→ EXERCISE
The required output is the line with "今週末にはGDPとPCEの指" through the final line of the entries, each one exactly as it stands.

EXERCISE INPUTS section start

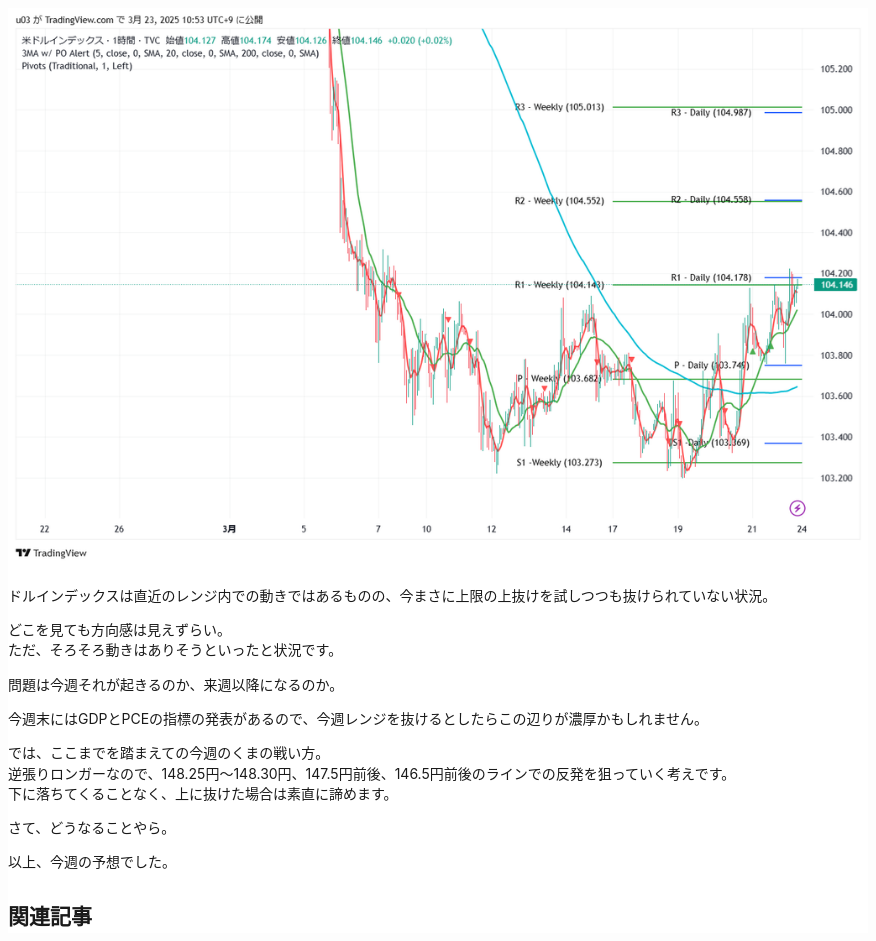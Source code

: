![](/images/b2025-018-03.png)

ドルインデックスは直近のレンジ内での動きではあるものの、今まさに上限の上抜けを試しつつも抜けられていない状況。<br/>

どこを見ても方向感は見えずらい。<br/>
ただ、そろそろ動きはありそうといったと状況です。

問題は今週それが起きるのか、来週以降になるのか。

今週末にはGDPとPCEの指標の発表があるので、今週レンジを抜けるとしたらこの辺りが濃厚かもしれません。

では、ここまでを踏まえての今週のくまの戦い方。<br/>
逆張りロンガーなので、148.25円～148.30円、147.5円前後、146.5円前後のラインでの反発を狙っていく考えです。<br/>
下に落ちてくることなく、上に抜けた場合は素直に諦めます。

さて、どうなることやら。

以上、今週の予想でした。




## 関連記事

<a class="internal-link" href="/posts/posts2024-036/">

EXERCISE INPUTS section end

→ WORKED SOLUTION
今週末にはGDPとPCEの指標の発表があるので、今週レンジを抜けるとしたらこの辺りが濃厚かもしれません。

では、ここまでを踏まえての今週のくまの戦い方。<br/>
逆張りロンガーなので、148.25円～148.30円、147.5円前後、146.5円前後のラインでの反発を狙っていく考えです。<br/>
下に落ちてくることなく、上に抜けた場合は素直に諦めます。

さて、どうなることやら。

以上、今週の予想でした。




## 関連記事

<a class="internal-link" href="/posts/posts2024-036/">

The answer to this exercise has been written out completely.